George Eastman, founder of Eastman Kodak Company, made photography accessible to millions of people by mass manufacturing easy-to-use cameras and photographic products. Eastman innovations like cellulose roll film; the daylight-loading camera; and the Brownie, the worlds first snapshot camera made photography the 20th century's dominant art for and communication medium.
A dedicated philanthropist, Eastman gave much of his fortune to establish hospitals, clinics, universities, museums, and performing arts centers. He created the first profit sharing plan, and provided employees with health and retirement benefits in an era when such policies were rare. Sadly, the man who presided over one of the most influential industries in the world committed suicide in 1932.
George Eastman was born on July 12, 1854 in Waterville, a rural community in upstate New York. In 1859 his father, George Sr., sold his nursery business and moved his wife Maria, and young George to Rochester.
Here, George Sr. established the Eastman Commercial College. He struggled for nearly a decade to launch the institution, but it was to no avail. He died quite suddenly and the foundering college collapsed. George Jr., then 14, and his mother were nearly destitute.
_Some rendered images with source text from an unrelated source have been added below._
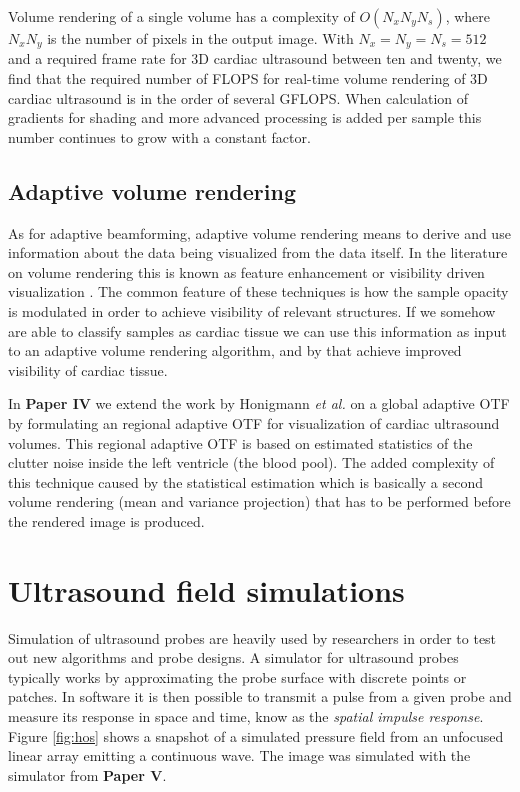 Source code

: Volume rendering of a single volume has a complexity of $O(N_xN_yN_s)$, where $N_xN_y$ is the number of pixels in the output image. With $N_x = N_y = N_s = 512$ and a required frame rate for 3D cardiac ultrasound between ten and twenty, we find that the required number of FLOPS for real-time volume rendering of 3D cardiac ultrasound is in the order of several GFLOPS. When calculation of gradients for shading and more advanced processing is added per sample this number continues to grow with a constant factor.

\subsection{Adaptive volume rendering}
As for adaptive beamforming, adaptive volume rendering means to derive and use information about the data being visualized from the data itself. In the literature on volume rendering this is known as feature enhancement or visibility driven visualization \cite{viola2005, correa2010visibility, marchesin2010}. The common feature of these techniques is how the sample opacity is modulated in order to achieve visibility of relevant structures. If we somehow are able to classify samples as cardiac tissue we can use this information as input to an adaptive volume rendering algorithm, and by that achieve improved visibility of cardiac tissue.

In \textbf{Paper IV} we extend the work by Honigmann \textit{et al.} \cite{Honigmann2003} on a global adaptive OTF by formulating an regional adaptive OTF for visualization of cardiac ultrasound volumes. This regional adaptive OTF is based on estimated statistics of the clutter noise inside the left ventricle (the blood pool). The added complexity of this technique caused by the statistical estimation which is basically a second volume rendering (mean and variance projection) that has to be performed before the rendered image is produced.

\section{Ultrasound field simulations}\label{sec:field}
Simulation of ultrasound probes are heavily used by researchers in order to test out new algorithms and probe designs. A simulator for ultrasound probes typically works by approximating the probe surface with discrete points or patches. In software it is then possible to transmit a pulse from a given probe and measure its response in space and time, know as the \textit{spatial impulse response}. Figure \ref{fig:hos} shows a snapshot of a simulated pressure field from an unfocused linear array emitting a continuous wave. The image was simulated with the simulator from \textbf{Paper V}.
George left school to work fulltime. He earned $3.00 a week as a messenger boy for an insurance company. Eager to advance, he learned to write and file policies. His tenacity was rewarded wit ha raise to $5.00 a week. The paltry sum barely covered expenses for him and his mother, but George was determined to succeed. Each night, after long days at the office, he studied accounting. These difficult years instilled a rigorous work ethic in Eastman. Yet he also gained a profound empathy for the poor. Throughout his lifetime he labored to ease the burdens of the disadvantaged.
At 19, his years of self-education paid...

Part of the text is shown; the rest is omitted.